#' Randomized Frechet tree
#'
#' @param Curve [list]: A list that contains the different input curves. It must contain the following elements (no choice): \code{X} the matrix of the different curves, each column code for a different curve variable; \code{id} is the vector of the identifiers for the different trajectories contained in \code{X}; \code{time} is the vector of the measurement times associated with the trajectories contained in \code{X}.
#' @param Scalar [list]: A list that contains the different input scalars. It must contain the following elements (no choice): \code{X} the matrix of the scalars, each column code for a different variable; \code{id} is the vector of the identifiers for each individual.
#' @param Factor [list]: A list that contains the different input factors. It must contain the following elements (no choice): \code{X} the matrix of the factors, each column code for a different variable; \code{id} is the vector of the identifiers for each individual.

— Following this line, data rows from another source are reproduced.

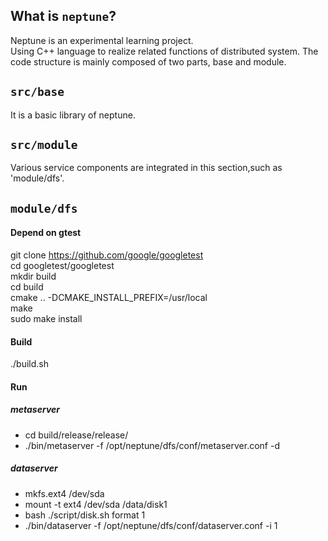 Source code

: ## What is `neptune`?
Neptune is an experimental learning project.<br>
Using C++ language to realize related functions of distributed system.
The code structure is mainly composed of two parts, base and module.

## `src/base`
It is a basic library of neptune.

## `src/module`
Various service components are integrated in this section,such as 'module/dfs'.

## `module/dfs` 
#### Depend on gtest
git clone https://github.com/google/googletest<br>
cd googletest/googletest<br>
mkdir build<br>
cd build<br>
cmake .. -DCMAKE_INSTALL_PREFIX=/usr/local<br>
make<br>
sudo make install<br>

#### Build
./build.sh

#### Run
##### metaserver
* cd build/release/release/<br>
* ./bin/metaserver -f /opt/neptune/dfs/conf/metaserver.conf -d

##### dataserver
* mkfs.ext4 /dev/sda<br>  
* mount -t ext4 /dev/sda /data/disk1<br>
* bash ./script/disk.sh format 1<br>
* ./bin/dataserver -f /opt/neptune/dfs/conf/dataserver.conf -i 1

#' @param Shape [list]: A list that contains the different input shapes. It must contain the following elements (no choice): \code{X} the array of the shapes of dimension \code{n}x2x\code{l}x\code{p} where \code{n} is the number of points for composing each shape, \code{l} is the number of shapes and \code{p} is the number of shapes variables, \code{id} is the vector of the identifiers for each individual.
#' @param Image [list]: A list that contains the different input images. It must contain the following elements (no choice): \code{X} the array of the images of dimension \code{n}x\code{m}x\code{l}x\code{p} where \code{n}*\code{m} is the size of each image, \code{l} is the number of images and \code{p} is the number of shapes variables; \code{id} is the vector of the identifiers for each individual.
#' @param Y [list]: A list that contains the output, It must contain the following elements (no choice): \code{type} defines the nature of the output, can be "\code{curve}", "\code{sclalar}", "\code{factor}", "\code{shape}", "\code{image}"; \code{Y} is the output variable; \code{id} is the vector of the identifiers for each individuals, they should be the same as the identifiers of the inputs.
#' @param mtry [integer]: Number of variables randomly sampled as candidates at each split. The default value \code{p/3}
#' @param ERT [logical]: Number of trees to grow. This should not be set to too small a number, to ensure that every input row gets predicted at least a few times.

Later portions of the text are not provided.